Thoreau was not a fan of either the mail or the news. Regarding the mail, in chapter Two of Walden, "Where I Lived and What I Lived For," Thoreau wrote, "For my part, I could easily do without the post-office. I think that there are very few important communications made through it." He goes on to say that he had only received a couple of letters in his entire life that were worth more than they cost to mail. This lends itself to Thoreau's belief that the exchange of ideas through conversation and debate is essential to a person living a full and examined life.
He believed that newspapers were not only useless but possibly dangerous. He wrote,
If we read of one man robbed, or murdered, or killed by accident, or one house burned, or one vessel wrecked, or one steamboat blown up, or one cow run over on the Western Railroad, or one mad dog killed, or one lot of grasshoppers in the winter-we never need read of another.
This is obviously not an exhaustive list of all the things one may read in a newspaper, but it does give the reader the sense of what Thoreau is trying to say. He continues:
To a philosopher all news, as it is called, is gossip, and they who edit and read it are old women over their tea.

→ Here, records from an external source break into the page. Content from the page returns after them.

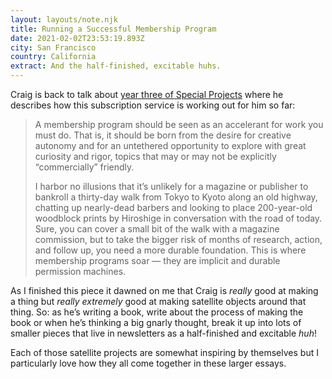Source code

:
 ```yaml
---
layout: layouts/note.njk
title: Running a Successful Membership Program
date: 2021-02-02T23:53:19.893Z
city: San Francisco
country: California
extract: And the half-finished, excitable huhs.
---
```


Craig is back to talk about [year three of Special Projects](https://craigmod.com/essays/successful_memberships/) where he describes how this subscription service is working out for him so far:

> A membership program should be seen as an accelerant for work you must do. That is, it should be born from the desire for creative autonomy and for an untethered opportunity to explore with great curiosity and rigor, topics that may or may not be explicitly “commercially” friendly.
>
> I harbor no illusions that it’s unlikely for a magazine or publisher to bankroll a thirty-day walk from Tokyo to Kyoto along an old highway, chatting up nearly-dead barbers and looking to place 200-year-old woodblock prints by Hiroshige in conversation with the road of today. Sure, you can cover a small bit of the walk with a magazine commission, but to take the bigger risk of months of research, action, and follow up, you need a more durable foundation. This is where membership programs soar — they are implicit and durable permission machines.

As I finished this piece it dawned on me that Craig is _really_ good at making a thing but _really extremely_ good at making satellite objects around that thing. So: as he’s writing a book, write about the process of making the book or when he’s thinking a big gnarly thought, break it up into lots of smaller pieces that live in newsletters as a half-finished and excitable _huh_!

Each of those satellite projects are somewhat inspiring by themselves but I particularly love how they all come together in these larger essays.
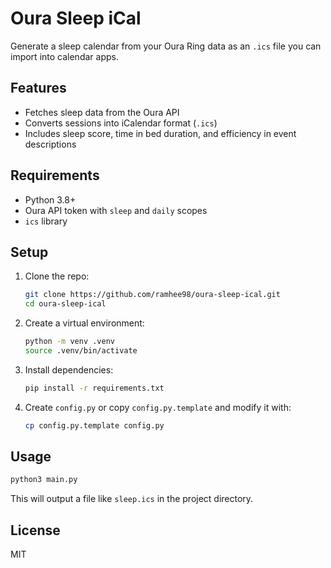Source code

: # Oura Sleep iCal

Generate a sleep calendar from your Oura Ring data as an `.ics` file you can import into calendar apps.

## Features

- Fetches sleep data from the Oura API
- Converts sessions into iCalendar format (`.ics`)
- Includes sleep score, time in bed duration, and efficiency in event descriptions

## Requirements

- Python 3.8+
- Oura API token with `sleep` and `daily` scopes
- `ics` library

## Setup

1. Clone the repo:
   ```bash
   git clone https://github.com/ramhee98/oura-sleep-ical.git
   cd oura-sleep-ical
   ```

2. Create a virtual environment:
   ```bash
   python -m venv .venv
   source .venv/bin/activate
   ```

3. Install dependencies:
   ```bash
   pip install -r requirements.txt
   ```

4. Create `config.py` or copy `config.py.template` and modify it with:
   ```bash
   cp config.py.template config.py
   ```

## Usage

```bash
python3 main.py
```

This will output a file like `sleep.ics` in the project directory.

## License

MIT

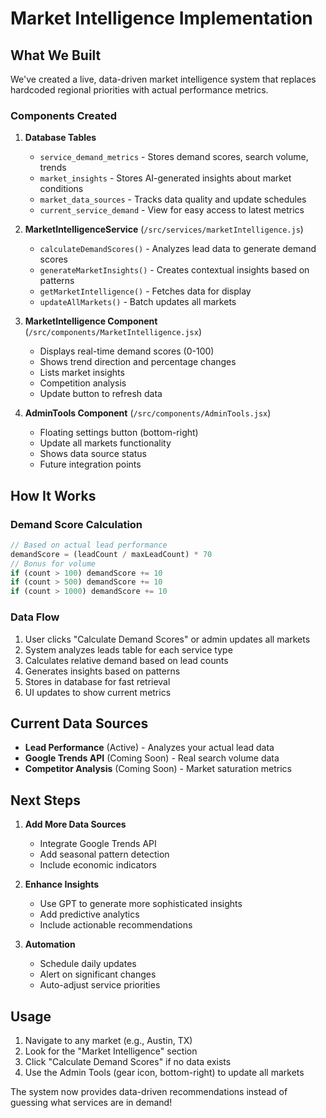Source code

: # Market Intelligence Implementation

## What We Built

We've created a live, data-driven market intelligence system that replaces hardcoded regional priorities with actual performance metrics.

### Components Created

1. **Database Tables**
   - `service_demand_metrics` - Stores demand scores, search volume, trends
   - `market_insights` - Stores AI-generated insights about market conditions
   - `market_data_sources` - Tracks data quality and update schedules
   - `current_service_demand` - View for easy access to latest metrics

2. **MarketIntelligenceService** (`/src/services/marketIntelligence.js`)
   - `calculateDemandScores()` - Analyzes lead data to generate demand scores
   - `generateMarketInsights()` - Creates contextual insights based on patterns
   - `getMarketIntelligence()` - Fetches data for display
   - `updateAllMarkets()` - Batch updates all markets

3. **MarketIntelligence Component** (`/src/components/MarketIntelligence.jsx`)
   - Displays real-time demand scores (0-100)
   - Shows trend direction and percentage changes
   - Lists market insights
   - Competition analysis
   - Update button to refresh data

4. **AdminTools Component** (`/src/components/AdminTools.jsx`)
   - Floating settings button (bottom-right)
   - Update all markets functionality
   - Shows data source status
   - Future integration points

## How It Works

### Demand Score Calculation
```javascript
// Based on actual lead performance
demandScore = (leadCount / maxLeadCount) * 70
// Bonus for volume
if (count > 100) demandScore += 10
if (count > 500) demandScore += 10
if (count > 1000) demandScore += 10
```

### Data Flow
1. User clicks "Calculate Demand Scores" or admin updates all markets
2. System analyzes leads table for each service type
3. Calculates relative demand based on lead counts
4. Generates insights based on patterns
5. Stores in database for fast retrieval
6. UI updates to show current metrics

## Current Data Sources

- **Lead Performance** (Active) - Analyzes your actual lead data
- **Google Trends API** (Coming Soon) - Real search volume data
- **Competitor Analysis** (Coming Soon) - Market saturation metrics

## Next Steps

1. **Add More Data Sources**
   - Integrate Google Trends API
   - Add seasonal pattern detection
   - Include economic indicators

2. **Enhance Insights**
   - Use GPT to generate more sophisticated insights
   - Add predictive analytics
   - Include actionable recommendations

3. **Automation**
   - Schedule daily updates
   - Alert on significant changes
   - Auto-adjust service priorities

## Usage

1. Navigate to any market (e.g., Austin, TX)
2. Look for the "Market Intelligence" section
3. Click "Calculate Demand Scores" if no data exists
4. Use the Admin Tools (gear icon, bottom-right) to update all markets

The system now provides data-driven recommendations instead of guessing what services are in demand!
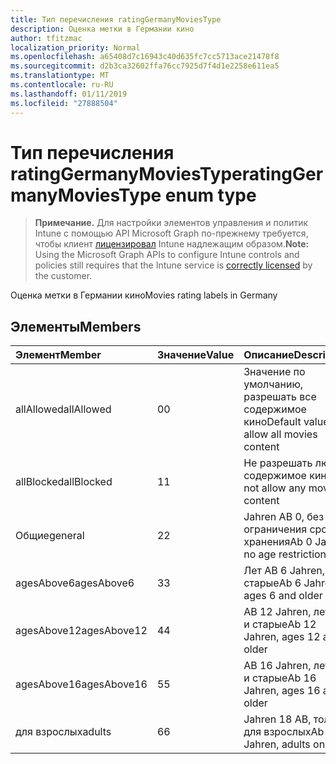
 ```yaml
---
title: Тип перечисления ratingGermanyMoviesType
description: Оценка метки в Германии кино
author: tfitzmac
localization_priority: Normal
ms.openlocfilehash: a65408d7c16943c40d635fc7cc5713ace21478f8
ms.sourcegitcommit: d2b3ca32602ffa76cc7925d7f4d1e2258e611ea5
ms.translationtype: MT
ms.contentlocale: ru-RU
ms.lasthandoff: 01/11/2019
ms.locfileid: "27888504"
---
```

# <a name="ratinggermanymoviestype-enum-type"></a><span data-ttu-id="715ca-103">Тип перечисления ratingGermanyMoviesType</span><span class="sxs-lookup"><span data-stu-id="715ca-103">ratingGermanyMoviesType enum type</span></span>

> <span data-ttu-id="715ca-104">**Примечание.** Для настройки элементов управления и политик Intune с помощью API Microsoft Graph по-прежнему требуется, чтобы клиент [лицензировал](https://go.microsoft.com/fwlink/?linkid=839381) Intune надлежащим образом.</span><span class="sxs-lookup"><span data-stu-id="715ca-104">**Note:** Using the Microsoft Graph APIs to configure Intune controls and policies still requires that the Intune service is [correctly licensed](https://go.microsoft.com/fwlink/?linkid=839381) by the customer.</span></span>

<span data-ttu-id="715ca-105">Оценка метки в Германии кино</span><span class="sxs-lookup"><span data-stu-id="715ca-105">Movies rating labels in Germany</span></span>
## <a name="members"></a><span data-ttu-id="715ca-106">Элементы</span><span class="sxs-lookup"><span data-stu-id="715ca-106">Members</span></span>
|<span data-ttu-id="715ca-107">Элемент</span><span class="sxs-lookup"><span data-stu-id="715ca-107">Member</span></span>|<span data-ttu-id="715ca-108">Значение</span><span class="sxs-lookup"><span data-stu-id="715ca-108">Value</span></span>|<span data-ttu-id="715ca-109">Описание</span><span class="sxs-lookup"><span data-stu-id="715ca-109">Description</span></span>|
|:---|:---|:---|
|<span data-ttu-id="715ca-110">allAllowed</span><span class="sxs-lookup"><span data-stu-id="715ca-110">allAllowed</span></span>|<span data-ttu-id="715ca-111">0</span><span class="sxs-lookup"><span data-stu-id="715ca-111">0</span></span>|<span data-ttu-id="715ca-112">Значение по умолчанию, разрешать все содержимое кино</span><span class="sxs-lookup"><span data-stu-id="715ca-112">Default value, allow all movies content</span></span>|
|<span data-ttu-id="715ca-113">allBlocked</span><span class="sxs-lookup"><span data-stu-id="715ca-113">allBlocked</span></span>|<span data-ttu-id="715ca-114">1</span><span class="sxs-lookup"><span data-stu-id="715ca-114">1</span></span>|<span data-ttu-id="715ca-115">Не разрешать любое содержимое кино</span><span class="sxs-lookup"><span data-stu-id="715ca-115">Do not allow any movies content</span></span>|
|<span data-ttu-id="715ca-116">Общие</span><span class="sxs-lookup"><span data-stu-id="715ca-116">general</span></span>|<span data-ttu-id="715ca-117">2</span><span class="sxs-lookup"><span data-stu-id="715ca-117">2</span></span>|<span data-ttu-id="715ca-118">Jahren AB 0, без ограничения срока хранения</span><span class="sxs-lookup"><span data-stu-id="715ca-118">Ab 0 Jahren, no age restrictions</span></span>|
|<span data-ttu-id="715ca-119">agesAbove6</span><span class="sxs-lookup"><span data-stu-id="715ca-119">agesAbove6</span></span>|<span data-ttu-id="715ca-120">3</span><span class="sxs-lookup"><span data-stu-id="715ca-120">3</span></span>|<span data-ttu-id="715ca-121">Лет AB 6 Jahren, 6 и старые</span><span class="sxs-lookup"><span data-stu-id="715ca-121">Ab 6 Jahren, ages 6 and older</span></span>|
|<span data-ttu-id="715ca-122">agesAbove12</span><span class="sxs-lookup"><span data-stu-id="715ca-122">agesAbove12</span></span>|<span data-ttu-id="715ca-123">4</span><span class="sxs-lookup"><span data-stu-id="715ca-123">4</span></span>|<span data-ttu-id="715ca-124">AB 12 Jahren, лет 12 и старые</span><span class="sxs-lookup"><span data-stu-id="715ca-124">Ab 12 Jahren, ages 12 and older</span></span>|
|<span data-ttu-id="715ca-125">agesAbove16</span><span class="sxs-lookup"><span data-stu-id="715ca-125">agesAbove16</span></span>|<span data-ttu-id="715ca-126">5</span><span class="sxs-lookup"><span data-stu-id="715ca-126">5</span></span>|<span data-ttu-id="715ca-127">AB 16 Jahren, лет 16 и старые</span><span class="sxs-lookup"><span data-stu-id="715ca-127">Ab 16 Jahren, ages 16 and older</span></span>|
|<span data-ttu-id="715ca-128">для взрослых</span><span class="sxs-lookup"><span data-stu-id="715ca-128">adults</span></span>|<span data-ttu-id="715ca-129">6</span><span class="sxs-lookup"><span data-stu-id="715ca-129">6</span></span>|<span data-ttu-id="715ca-130">Jahren 18 AB, только для взрослых</span><span class="sxs-lookup"><span data-stu-id="715ca-130">Ab 18 Jahren, adults only</span></span>|



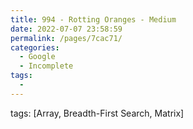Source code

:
 ```yaml
---
title: 994 - Rotting Oranges - Medium
date: 2022-07-07 23:58:59
permalink: /pages/7cac71/
categories:
  - Google
  - Incomplete
tags:
  - 
---
```

tags: [Array, Breadth-First Search, Matrix]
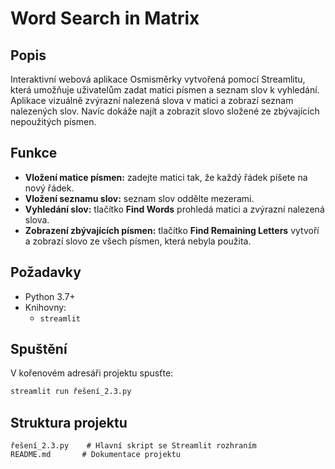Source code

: # Word Search in Matrix

## Popis
Interaktivní webová aplikace Osmisměrky vytvořená pomocí Streamlitu, která umožňuje uživatelům zadat matici písmen a seznam slov k vyhledání. Aplikace vizuálně zvýrazní nalezená slova v matici a zobrazí seznam nalezených slov. Navíc dokáže najít a zobrazit slovo složené ze zbývajících nepoužitých písmen.

## Funkce
- **Vložení matice písmen:** zadejte matici tak, že každý řádek píšete na nový řádek.
- **Vložení seznamu slov:** seznam slov oddělte mezerami.
- **Vyhledání slov:** tlačítko **Find Words** prohledá matici a zvýrazní nalezená slova.
- **Zobrazení zbývajících písmen:** tlačítko **Find Remaining Letters** vytvoří a zobrazí slovo ze všech písmen, která nebyla použita.

## Požadavky
- Python 3.7+
- Knihovny:
  - `streamlit`

## Spuštění
V kořenovém adresáři projektu spusťte:
```bash
streamlit run řešení_2.3.py
```

## Struktura projektu
```
řešení_2.3.py    # Hlavní skript se Streamlit rozhraním
README.md       # Dokumentace projektu
``` 
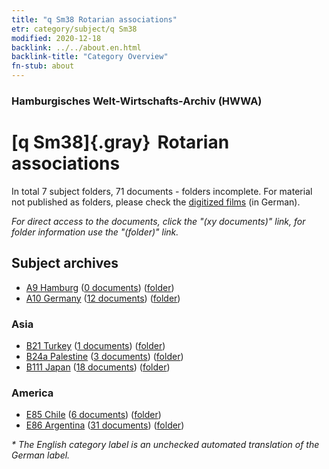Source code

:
 ```yaml
---
title: "q Sm38 Rotarian associations"
etr: category/subject/q Sm38
modified: 2020-12-18
backlink: ../../about.en.html
backlink-title: "Category Overview"
fn-stub: about
---
```


### Hamburgisches Welt-Wirtschafts-Archiv (HWWA)
# [q Sm38]{.gray}&#8201; Rotarian associations&#160; 





In total 7 subject folders, 71 documents - folders incomplete.
For material not published as folders, please check the [digitized films](/film/h1_sh) (in German).

_For direct access to the documents, click the "(xy documents)" link, for folder information use the "(folder)" link._

## Subject archives


- [A9 Hamburg](../../../geo/about.en.html#A9) (<a href="https://dfg-viewer.de/show/?tx_dlf[id]=https://pm20.zbw.eu/mets/sh/1409xx/140905/1459xx/145990/public.mets.en.xml" target="_blank">0 documents</a>) ([folder](http://purl.org/pressemappe20/folder/sh/140905,145990))
- [A10 Germany](../../../geo/about.en.html#A10) (<a href="https://dfg-viewer.de/show/?tx_dlf[id]=https://pm20.zbw.eu/mets/sh/1261xx/126128/1459xx/145990/public.mets.en.xml" target="_blank">12 documents</a>) ([folder](http://purl.org/pressemappe20/folder/sh/126128,145990))

### Asia

- [B21 Turkey](../../../geo/about.en.html#B21) (<a href="https://dfg-viewer.de/show/?tx_dlf[id]=https://pm20.zbw.eu/mets/sh/1411xx/141111/1459xx/145990/public.mets.en.xml" target="_blank">1 documents</a>) ([folder](http://purl.org/pressemappe20/folder/sh/141111,145990))
- [B24a Palestine](../../../geo/about.en.html#B24a) (<a href="https://dfg-viewer.de/show/?tx_dlf[id]=https://pm20.zbw.eu/mets/sh/1411xx/141115/1459xx/145990/public.mets.en.xml" target="_blank">3 documents</a>) ([folder](http://purl.org/pressemappe20/folder/sh/141115,145990))
- [B111 Japan](../../../geo/about.en.html#B111) (<a href="https://dfg-viewer.de/show/?tx_dlf[id]=https://pm20.zbw.eu/mets/sh/1412xx/141272/1459xx/145990/public.mets.en.xml" target="_blank">18 documents</a>) ([folder](http://purl.org/pressemappe20/folder/sh/141272,145990))

### America

- [E85 Chile](../../../geo/about.en.html#E85) (<a href="https://dfg-viewer.de/show/?tx_dlf[id]=https://pm20.zbw.eu/mets/sh/1416xx/141691/1459xx/145990/public.mets.en.xml" target="_blank">6 documents</a>) ([folder](http://purl.org/pressemappe20/folder/sh/141691,145990))
- [E86 Argentina](../../../geo/about.en.html#E86) (<a href="https://dfg-viewer.de/show/?tx_dlf[id]=https://pm20.zbw.eu/mets/sh/1416xx/141692/1459xx/145990/public.mets.en.xml" target="_blank">31 documents</a>) ([folder](http://purl.org/pressemappe20/folder/sh/141692,145990))


_* The English category label is an unchecked automated translation of the German label._

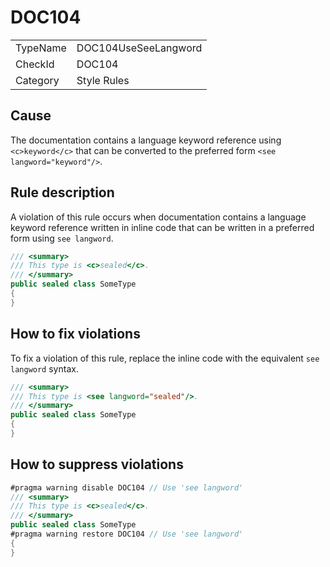 # DOC104

<table>
<tr>
  <td>TypeName</td>
  <td>DOC104UseSeeLangword</td>
</tr>
<tr>
  <td>CheckId</td>
  <td>DOC104</td>
</tr>
<tr>
  <td>Category</td>
  <td>Style Rules</td>
</tr>
</table>

## Cause

The documentation contains a language keyword reference using `<c>keyword</c>` that can be converted to the preferred
form `<see langword="keyword"/>`.

## Rule description

A violation of this rule occurs when documentation contains a language keyword reference written in inline code that can
be written in a preferred form using `see langword`.

```csharp
/// <summary>
/// This type is <c>sealed</c>.
/// </summary>
public sealed class SomeType
{
}
```

## How to fix violations

To fix a violation of this rule, replace the inline code with the equivalent `see langword` syntax.

```csharp
/// <summary>
/// This type is <see langword="sealed"/>.
/// </summary>
public sealed class SomeType
{
}
```

## How to suppress violations

```csharp
#pragma warning disable DOC104 // Use 'see langword'
/// <summary>
/// This type is <c>sealed</c>.
/// </summary>
public sealed class SomeType
#pragma warning restore DOC104 // Use 'see langword'
{
}
```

This quote, however offensive as it may be in our time, describes Thoreau's view that it is not always easy to discern the truthfulness of news. Everything we read is subject to the bias and ethics of its writer. Reporting the news is often fueled by the desire to make money, making its reliability questionable.
The other part of the news that Thoreau dislikes is the repetitiveness of it. He wrote that once he had read the news, he didn't need to read other versions of it from other sources. Thoreau's musings on the news inform us of his wider belief that life should be lived in the present, and that the lessons learned from the news need not be repeated daily in order to be learned.